* **HOW TO COMPLETE THIS TASK**
The copy must match the data below line for line and contain no images.

* **DATA SECTION**
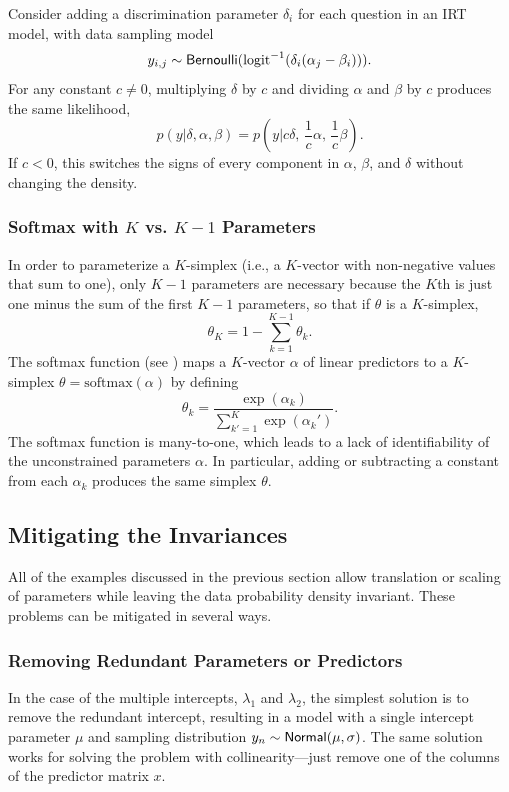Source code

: Consider adding a discrimination parameter $\delta_i$ for each
question in an IRT model, with data sampling model
\[
y_{i, j} \sim \mbox{\sf Bernoulli}(\mbox{logit}^{-1}(\delta_i(\alpha_j - \beta_i))).
\]
For any constant $c \neq 0$, multiplying $\delta$ by $c$ and dividing
$\alpha$ and $\beta$ by $c$ produces the same likelihood,
\[
p(y|\delta,\alpha,\beta)
= p(y|c \delta, \, \frac{1}{c}\alpha, \, \frac{1}{c}\beta).
\]
If $c < 0$, this switches the signs of every component in $\alpha$,
$\beta$, and $\delta$ without changing the density.


\subsubsection{Softmax with $K$ vs. $K-1$ Parameters}

In order to parameterize a $K$-simplex (i.e., a $K$-vector with
non-negative values that sum to one), only $K - 1$ parameters are
necessary because the $K$th is just one minus the sum of the first $K
- 1$ parameters, so that if $\theta$ is a $K$-simplex,
%
\[
\theta_K = 1 - \sum_{k=1}^{K-1} \theta_k.
\]
%
The softmax function (see ) maps a $K$-vector
$\alpha$ of linear predictors to a $K$-simplex $\theta =
\mbox{softmax}(\alpha)$ by defining
%
\[
\theta_k = \frac{\exp(\alpha_k)}{\sum_{k'=1}^K \exp(\alpha_k')}.
\]
%
The softmax function is many-to-one, which leads to a lack of
identifiability of the unconstrained parameters $\alpha$.  In
particular, adding or subtracting a constant from each $\alpha_k$
produces the same simplex $\theta$.



\subsection{Mitigating the Invariances}

All of the examples discussed in the previous section allow
translation or scaling of parameters while leaving the data
probability density invariant.  These problems can be mitigated in
several ways.

\subsubsection{Removing Redundant Parameters or Predictors}

In the case of the multiple intercepts, $\lambda_1$ and $\lambda_2$,
the simplest solution is to remove the redundant intercept, resulting
in a model with a single intercept parameter $\mu$ and sampling
distribution $y_n \sim \mbox{\sf Normal}(\mu, \sigma)$.  The same
solution works for solving the problem with collinearity---just remove
one of the columns of the predictor matrix $x$.


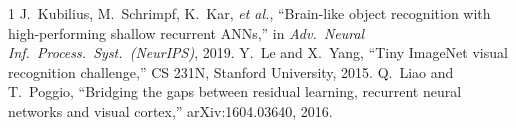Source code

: \documentclass[conference]{IEEEtran}
\begin{document}
\begin{thebibliography}{1}
 J.~Kubilius, M.~Schrimpf, K.~Kar, \emph{et al.}, ``Brain-like object recognition with high-performing shallow recurrent ANNs,'' in \emph{Adv.\ Neural Inf.\ Process.\ Syst.\ (NeurIPS)}, 2019.
 Y.~Le and X.~Yang, ``Tiny ImageNet visual recognition challenge,'' CS 231N, Stanford University, 2015.
 Q.~Liao and T.~Poggio, ``Bridging the gaps between residual learning, recurrent neural networks and visual cortex,'' arXiv:1604.03640, 2016.
\end{thebibliography}
\end{document}
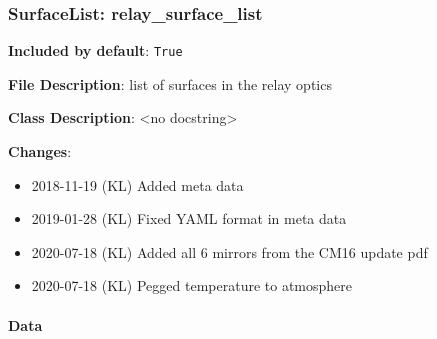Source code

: \subsubsection{SurfaceList: \textquotedbl{}relay\_surface\_list\textquotedbl{}%
  \label{surfacelist-relay-surface-list}%
}

\textbf{Included by default}: \texttt{True}

\textbf{File Description}: list of surfaces in the relay optics

\textbf{Class Description}: <no docstring>

\textbf{Changes}:

\begin{itemize}
\item 2018-11-19 (KL) Added meta data

\item 2019-01-28 (KL) Fixed YAML format in meta data

\item 2020-07-18 (KL) Added all 6 mirrors from the CM16 update pdf

\item 2020-07-18 (KL) Pegged temperature to atmosphere
\end{itemize}


\paragraph{Data%
  \label{id1}%
}

\begin{figure}[H]
\noindent{}\label{fig-relay-surface-list}
\end{figure}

* **YOUR RESPONSE**
Source code

: Consider adding a discrimination parameter $\delta_i$ for each
question in an IRT model, with data sampling model
\[
y_{i, j} \sim \mbox{\sf Bernoulli}(\mbox{logit}^{-1}(\delta_i(\alpha_j - \beta_i))).
\]
For any constant $c \neq 0$, multiplying $\delta$ by $c$ and dividing
$\alpha$ and $\beta$ by $c$ produces the same likelihood,
\[
p(y|\delta,\alpha,\beta)
= p(y|c \delta, \, \frac{1}{c}\alpha, \, \frac{1}{c}\beta).
\]
If $c < 0$, this switches the signs of every component in $\alpha$,
$\beta$, and $\delta$ without changing the density.


\subsubsection{Softmax with $K$ vs. $K-1$ Parameters}

In order to parameterize a $K$-simplex (i.e., a $K$-vector with
non-negative values that sum to one), only $K - 1$ parameters are
necessary because the $K$th is just one minus the sum of the first $K
- 1$ parameters, so that if $\theta$ is a $K$-simplex,
%
\[
\theta_K = 1 - \sum_{k=1}^{K-1} \theta_k.
\]
%
The softmax function (see ) maps a $K$-vector
$\alpha$ of linear predictors to a $K$-simplex $\theta =
\mbox{softmax}(\alpha)$ by defining
%
\[
\theta_k = \frac{\exp(\alpha_k)}{\sum_{k'=1}^K \exp(\alpha_k')}.
\]
%
The softmax function is many-to-one, which leads to a lack of
identifiability of the unconstrained parameters $\alpha$.  In
particular, adding or subtracting a constant from each $\alpha_k$
produces the same simplex $\theta$.



\subsection{Mitigating the Invariances}

All of the examples discussed in the previous section allow
translation or scaling of parameters while leaving the data
probability density invariant.  These problems can be mitigated in
several ways.

\subsubsection{Removing Redundant Parameters or Predictors}

In the case of the multiple intercepts, $\lambda_1$ and $\lambda_2$,
the simplest solution is to remove the redundant intercept, resulting
in a model with a single intercept parameter $\mu$ and sampling
distribution $y_n \sim \mbox{\sf Normal}(\mu, \sigma)$.  The same
solution works for solving the problem with collinearity---just remove
one of the columns of the predictor matrix $x$.


Source code

: \documentclass[conference]{IEEEtran}
\begin{document}
\begin{thebibliography}{1}
 J.~Kubilius, M.~Schrimpf, K.~Kar, \emph{et al.}, ``Brain-like object recognition with high-performing shallow recurrent ANNs,'' in \emph{Adv.\ Neural Inf.\ Process.\ Syst.\ (NeurIPS)}, 2019.
 Y.~Le and X.~Yang, ``Tiny ImageNet visual recognition challenge,'' CS 231N, Stanford University, 2015.
 Q.~Liao and T.~Poggio, ``Bridging the gaps between residual learning, recurrent neural networks and visual cortex,'' arXiv:1604.03640, 2016.
\end{thebibliography}
\end{document}
Source code

: \subsubsection{SurfaceList: \textquotedbl{}relay\_surface\_list\textquotedbl{}%
  \label{surfacelist-relay-surface-list}%
}

\textbf{Included by default}: \texttt{True}

\textbf{File Description}: list of surfaces in the relay optics

\textbf{Class Description}: <no docstring>

\textbf{Changes}:

\begin{itemize}
\item 2018-11-19 (KL) Added meta data

\item 2019-01-28 (KL) Fixed YAML format in meta data

\item 2020-07-18 (KL) Added all 6 mirrors from the CM16 update pdf

\item 2020-07-18 (KL) Pegged temperature to atmosphere
\end{itemize}


\paragraph{Data%
  \label{id1}%
}

\begin{figure}[H]
\noindent{}\label{fig-relay-surface-list}
\end{figure}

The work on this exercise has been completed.